Generally the suction side would want to be larger than the pressure side.

...and...what constitutes over filtration? RO/DI water would certainly be overly filtered, but we're obviously not recirculating tank water thru RO membranes...I hope...


----------



## eser21 (Apr 19, 2011)

better to have it and not need it etc......
hmmm i run 2 canisters and 2 in/ 2 out is annoying..... liking your thinking!!
i feel a little project brewing


----------



## Jeffww (Aug 6, 2010)

cggorman said:


> Generally the suction side would want to be larger than the pressure side.
> 
> ...and...what constitutes over filtration? RO/DI water would certainly be overly filtered, but we're obviously not recirculating tank water thru RO membranes...I hope...


CRAP! *hides equipment* I think it should work fine...although I don't understand why you would want to do that unless the tank is too small for the outlets.


----------



## mordalphus (Jun 23, 2010)

You can hook them in a chain. Inflow hanging in tank, going to filter 1, output of filter 1 going into input of filter 2, output of filter 2 going into the tank. unplug filter 1, and plug in filter 2, voila, twice the media.


----------



## Surgeon (Jun 17, 2011)

mordalphus said:


> You can hook them in a chain. Inflow hanging in tank, going to filter 1, output of filter 1 going into input of filter 2, output of filter 2 going into the tank. unplug filter 1, and plug in filter 2, voila, twice the media.


About half the flow though.


----------



## robbowal (Mar 27, 2011)

mordalphus said:


> You can hook them in a chain. Inflow hanging in tank, going to filter 1, output of filter 1 going into input of filter 2, output of filter 2 going into the tank. unplug filter 1, and plug in filter 2, voila, twice the media.


To run this powered you need two identical filters or you risk burning out the motor of the weaker one, also this will not increase flow just media volume.

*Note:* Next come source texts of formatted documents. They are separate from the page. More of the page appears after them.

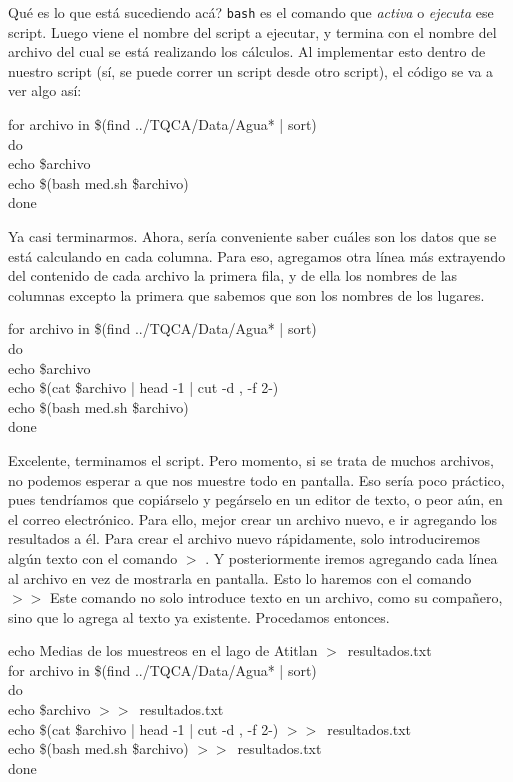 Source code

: \documentclass[10pt,letterpaper]{article}
\newcommand{\inlinecode}[1]{
\colorbox{light-gray}{\texttt{#1}}
}
\newenvironment{Code}
{
\begin{lrbox}{\selvestebox}%
\begin{minipage}{\dimexpr\columnwidth-2\fboxsep\relax}
\fontfamily{\ttdefault}\selectfont
}
{\end{minipage}\end{lrbox}%
\begin{center}
\colorbox{light-gray}{\usebox{\selvestebox}}
\end{center}
}
\begin{document}
Qu\'e es lo que est\'a sucediendo ac\'a? \inlinecode{bash} es el comando que \emph{activa} o \emph{ejecuta} ese script. Luego viene el nombre del script a ejecutar, y termina con el nombre del archivo del cual se est\'a realizando los c\'alculos. Al implementar esto dentro de nuestro script (s\'i, se puede correr un script desde otro script), el c\'odigo se va a ver algo as\'i:

\begin{Code}
for archivo in \$(find ../TQCA/Data/Agua* | sort)\\
do\\
echo \$archivo\\
echo \$(bash med.sh \$archivo)\\
done
\end{Code}

Ya casi terminarmos. Ahora, ser\'ia conveniente saber cu\'ales son los datos que se est\'a calculando en cada columna. Para eso, agregamos otra l\'inea m\'as extrayendo del contenido de cada archivo la primera fila, y de ella los nombres de las columnas excepto la primera que sabemos que son los nombres de los lugares.

\begin{Code}
for archivo in \$(find ../TQCA/Data/Agua* | sort)\\
do\\
echo \$archivo\\
echo \$(cat \$archivo | head -1 | cut -d , -f 2-)\\
echo \$(bash med.sh \$archivo)\\
done
\end{Code}

Excelente, terminamos el script. Pero momento, si se trata de muchos archivos, no podemos esperar a que nos muestre todo en pantalla. Eso ser\'ia poco pr\'actico, pues tendr\'iamos que copi\'arselo y peg\'arselo en un editor de texto, o peor a\'un, en el correo electr\'onico. Para ello, mejor crear un archivo nuevo, e ir agregando los resultados a \'el. Para crear el archivo nuevo r\'apidamente, solo introduciremos alg\'un texto con el comando \inlinecode{$>$}. Y posteriormente iremos agregando cada l\'inea al archivo en vez de mostrarla en pantalla. Esto lo haremos con el comando \inlinecode{$>>$} Este comando no solo introduce texto en un archivo, como su compa\~nero, sino que lo agrega al texto ya existente. Procedamos entonces.

\begin{Code}
echo Medias de los muestreos en el lago de Atitlan $>$\ resultados.txt\\
for archivo in \$(find ../TQCA/Data/Agua* | sort)\\
do\\
echo \$archivo $>>$\ resultados.txt\\
echo \$(cat \$archivo | head -1 | cut -d , -f 2-) $>>$\ resultados.txt\\
echo \$(bash med.sh \$archivo) $>>$\ resultados.txt\\
done
\end{Code}
\end{document}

IMO this is a waste of time just get a bigger filter.

To the OP
I have in the past run two different strength filters using Y connections in both configurations 2 inlet 1 outlet (works well no pipe increase needed) and 1 inlet 1 outlet (need to increase pipe dimensions from tank only up to the Y's) the only thing is that these kind of set ups are a pig to prime after filter cleaning. also install shut of taps to isolate an individual filter if needed.

Hope this helps
Robert


----------



## ReefkprZ (Aug 21, 2010)

xmas_one said:


> Why? I'm a bit confused on the whole over filtration fad that seems to run rampant on this forum...


for myself I would rather have it and not need it than need it and not have it....


----------



## soc200 (Feb 26, 2011)

robbowal said:


> To run this powered you need two identical filters or you risk burning out the motor of the weaker one, also this will not increase flow just media volume. IMO this is a waste of time just get a bigger filter.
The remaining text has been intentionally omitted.